[Re] Warm-Starting Neural Network Training
Scope of Reproducibility
We reproduce the results of the paper ”On Warm-Starting Neural Network Training.” In many real-world applications, the training data is not readily available and is accumulated over time. As training models from scratch is a time-consuming task, it is preferred to use warm-starting, i.e., using the already existing models as the starting point to obtain faster convergence. This paper investigates the effect of warm-starting on the final modelʼs performance. It identifies a noticeable gap between warm-started and randomly-initialized models, hereafter referenced as the warm-starting gap. Furthermore, they provide a solution to mitigate this side-effect. In addition to reproducing the original paperʼs results, we propose an alternative solution and assess its effectiveness.
We reproduced almost every figure and table in the main text and some of those in the appendix. We used our implementation to produce these results. In case of a mismatch of the results, we also investigated the cause and proposed possible explanations. We mainly used GPUs to train our models using infrastructure offered by public clouds and those that were available to us privately.

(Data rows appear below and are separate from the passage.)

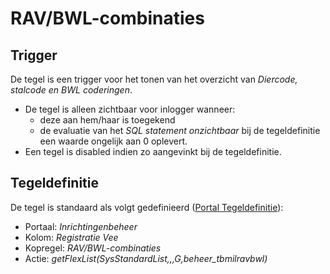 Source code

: # RAV/BWL-combinaties

## Trigger

De tegel is een trigger voor het tonen van het overzicht van _Diercode, stalcode en BWL coderingen_.

- De tegel is alleen zichtbaar voor inlogger wanneer:
  - deze aan hem/haar is toegekend
  - de evaluatie van het _SQL statement onzichtbaar_ bij de tegeldefinitie een waarde ongelijk aan 0 oplevert.
- Een tegel is disabled indien zo aangevinkt bij de tegeldefinitie.

## Tegeldefinitie

De tegel is standaard als volgt gedefinieerd ([Portal Tegeldefinitie](/instellen_inrichten/portaldefinitie/portal_tegel.md)):

- Portaal: _Inrichtingenbeheer_
- Kolom: _Registratie Vee_
- Kopregel: _RAV/BWL-combinaties_
- Actie: _getFlexList(SysStandardList,,,G,beheer_tbmilravbwl)_
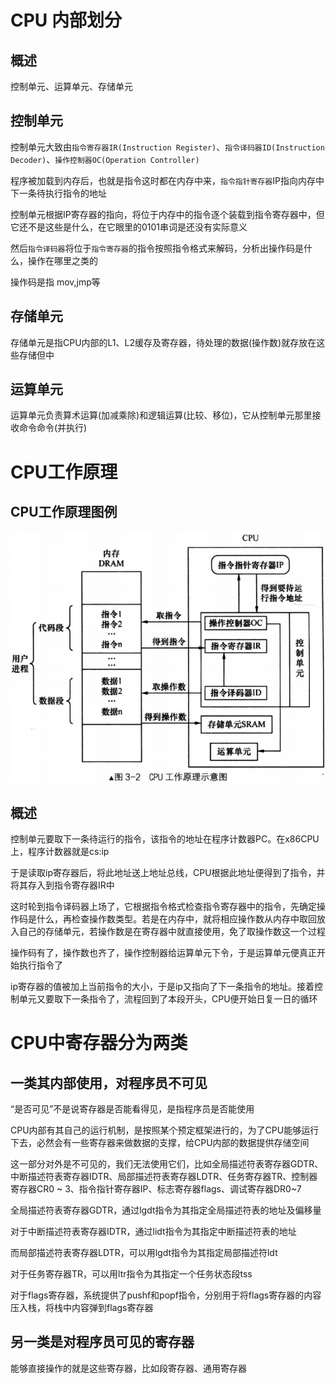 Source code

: 
# CPU 内部划分
## 概述
控制单元、运算单元、存储单元

## 控制单元
控制单元大致由`指令寄存器IR(Instruction Register)`、`指令译码器ID(Instruction Decoder)`、`操作控制器OC(Operation Controller)`

程序被加载到内存后，也就是指令这时都在内存中来，`指令指针寄存器`IP指向内存中下一条待执行指令的地址

控制单元根据IP寄存器的指向，将位于内存中的指令逐个装载到指令寄存器中，但它还不是这些是什么，在它眼里的0101串词是还没有实际意义

然后`指令译码器`将位于`指令寄存器`的指令按照指令格式来解码，分析出操作码是什么，操作在哪里之类的

操作码是指 mov,jmp等

## 存储单元
存储单元是指CPU内部的L1、L2缓存及寄存器，待处理的数据(操作数)就存放在这些存储但中

## 运算单元
运算单元负责算术运算(加减乘除)和逻辑运算(比较、移位)，它从控制单元那里接收命令命令(并执行)

# CPU工作原理
## CPU工作原理图例
![avatar](../images/cpu_principle.png)

## 概述
控制单元要取下一条待运行的指令，该指令的地址在程序计数器PC。在x86CPU上，程序计数器就是cs:ip

于是读取ip寄存器后，将此地址送上地址总线，CPU根据此地址便得到了指令，并将其存入到指令寄存器IR中

这时轮到指令译码器上场了，它根据指令格式检查指令寄存器中的指令，先确定操作码是什么，再检查操作数类型。若是在内存中，就将相应操作数从内存中取回放入自己的存储单元，若操作数是在寄存器中就直接使用，免了取操作数这一个过程

操作码有了，操作数也齐了，操作控制器给运算单元下令，于是运算单元便真正开始执行指令了

ip寄存器的值被加上当前指令的大小，于是ip又指向了下一条指令的地址。接着控制单元又要取下一条指令了，流程回到了本段开头，CPU便开始日复一日的循环


# CPU中寄存器分为两类
## 一类其内部使用，对程序员不可见
“是否可见”不是说寄存器是否能看得见，是指程序员是否能使用

CPU内部有其自己的运行机制，是按照某个预定框架进行的，为了CPU能够运行下去，必然会有一些寄存器来做数据的支撑，给CPU内部的数据提供存储空间

这一部分对外是不可见的，我们无法使用它们，比如全局描述符表寄存器GDTR、中断描述符表寄存器IDTR、局部描述符表寄存器LDTR、任务寄存器TR、控制器寄存器CR0 ~ 3、指令指针寄存器IP、标志寄存器flags、调试寄存器DR0~7

全局描述符表寄存器GDTR，通过lgdt指令为其指定全局描述符表的地址及偏移量

对于中断描述符表寄存器IDTR，通过lidt指令为其指定中断描述符表的地址

而局部描述符表寄存器LDTR，可以用lgdt指令为其指定局部描述符ldt

对于任务寄存器TR，可以用ltr指令为其指定一个任务状态段tss

对于flags寄存器，系统提供了pushf和popf指令，分别用于将flags寄存器的内容压入栈，将栈中内容弹到flags寄存器

## 另一类是对程序员可见的寄存器
能够直接操作的就是这些寄存器，比如段寄存器、通用寄存器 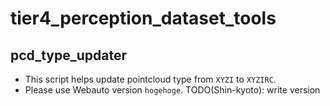 # tier4_perception_dataset_tools

## pcd_type_updater

- This script helps update pointcloud type from `XYZI` to `XYZIRC`.
- Please use Webauto version `hogehoge`. TODO(Shin-kyoto): write version
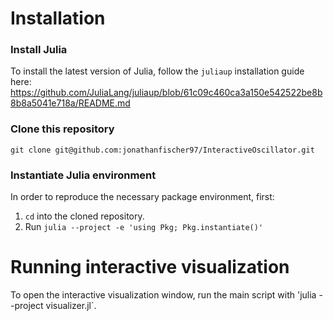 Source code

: # Installation
### Install Julia 
To install the latest version of Julia, follow the `juliaup` installation guide here:
https://github.com/JuliaLang/juliaup/blob/61c09c460ca3a150e542522be8b8b8a5041e718a/README.md


### Clone this repository
`git clone git@github.com:jonathanfischer97/InteractiveOscillator.git`



### Instantiate Julia environment
In order to reproduce the necessary package environment, first:
1. `cd` into the cloned repository.
2. Run `julia --project -e 'using Pkg; Pkg.instantiate()'`


# Running interactive visualization
To open the interactive visualization window, run the main script with 'julia --project visualizer.jl`.

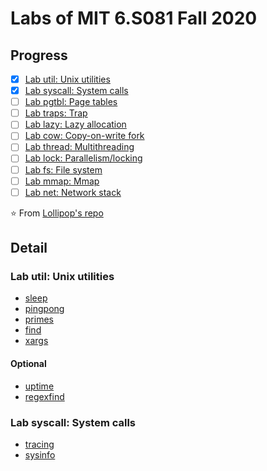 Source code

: # Labs of MIT 6.S081 Fall 2020

## Progress

- [x] [Lab util: Unix utilities](https://github.com/foyoodo/xv6-labs-2020/tree/util)
- [x] [Lab syscall: System calls](https://github.com/foyoodo/xv6-labs-2020/tree/syscall)
- [ ] [Lab pgtbl: Page tables](https://github.com/foyoodo/xv6-labs-2020/tree/pgtbl)
- [ ] [Lab traps: Trap](https://github.com/foyoodo/xv6-labs-2020/tree/traps)
- [ ] [Lab lazy: Lazy allocation](https://github.com/foyoodo/xv6-labs-2020/tree/lazy)
- [ ] [Lab cow: Copy-on-write fork](https://github.com/foyoodo/xv6-labs-2020/tree/cow)
- [ ] [Lab thread: Multithreading](https://github.com/foyoodo/xv6-labs-2020/tree/thread)
- [ ] [Lab lock: Parallelism/locking](https://github.com/foyoodo/xv6-labs-2020/tree/lock)
- [ ] [Lab fs: File system](https://github.com/foyoodo/xv6-labs-2020/tree/fs)
- [ ] [Lab mmap: Mmap](https://github.com/foyoodo/xv6-labs-2020/tree/mmap)
- [ ] [Lab net: Network stack](https://github.com/foyoodo/xv6-labs-2020/tree/net)

⭐️ From [Lollipop's repo](https://github.com/gaofanfei/xv6-riscv-fall20)

## Detail

### Lab util: Unix utilities

- [sleep](https://github.com/foyoodo/xv6-labs-2020/commit/aa8d91d5112c73840496902fd96701bf7997564e)
- [pingpong](https://github.com/foyoodo/xv6-labs-2020/commit/f5693b044e5fbeabcee743f3e4c2e8b9a69d7c86)
- [primes](https://github.com/foyoodo/xv6-labs-2020/commit/1d04c1080b3b16756bace37f9b25363eeff9d93b)
- [find](https://github.com/foyoodo/xv6-labs-2020/commit/285299dcf16d23bf7fdcd460cc314e658766a358)
- [xargs](https://github.com/foyoodo/xv6-labs-2020/commit/a1ceb896b259847d66143c75478f654ec8c2cf61)

#### Optional

- [uptime](https://github.com/foyoodo/xv6-labs-2020/commit/0318941645e6f15c9061009b0f40f753c42fbcbc)
- [regexfind](https://github.com/foyoodo/xv6-labs-2020/commit/5638b40bf96cc5ffbba7b7a4677aca6ce9c3bb65)

### Lab syscall: System calls

- [tracing](https://github.com/foyoodo/xv6-labs-2020/commit/9b484395a60140b52a562810b610ba9ab61a2ab2)
- [sysinfo](https://github.com/foyoodo/xv6-labs-2020/commit/03893010ad44fe74fa3f5609fc97049bea9c02d8)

Most of our results closely match the reported results in the original paper. Therefore, we confirm that the warm-starting gap exists in certain settings and that the ShrinkPerturb method successfully reduces or eliminates this gap. However, in some cases, we were not able to completely reproduce their results. By investigating the root of such mismatches, we provide another solution to avoid this gap. In particular, we show that data augmentation also helps to reduce the warm-starting gap.
What was easy
The experiments described in the paper were based on regular training of neural networks on a portion of widely-used datasets, possibly from a pre-trained model. Therefore implementing each experiment was relatively easy to do. Furthermore, since many of the parameters were reported in the original paper, we did not need much tuning in most experiments. Finally, it is straightforward to implement and use the proposed solution.
What was difficult
Though implementing each experiment is relatively simple, the numerosity of experiments proved to be slightly challenging. In particular, each of the online experiments in the original setting requires training a deep network to convergence more than 30 times. In these cases, we sometimes changed the settings, sacrificing granularity to reduce computation time. However, these changes did not affect the interpretability of the final results.
Communication with original authors
We briefly communicated with the authors to clarify the experimentsʼ details, such as the convergence conditions.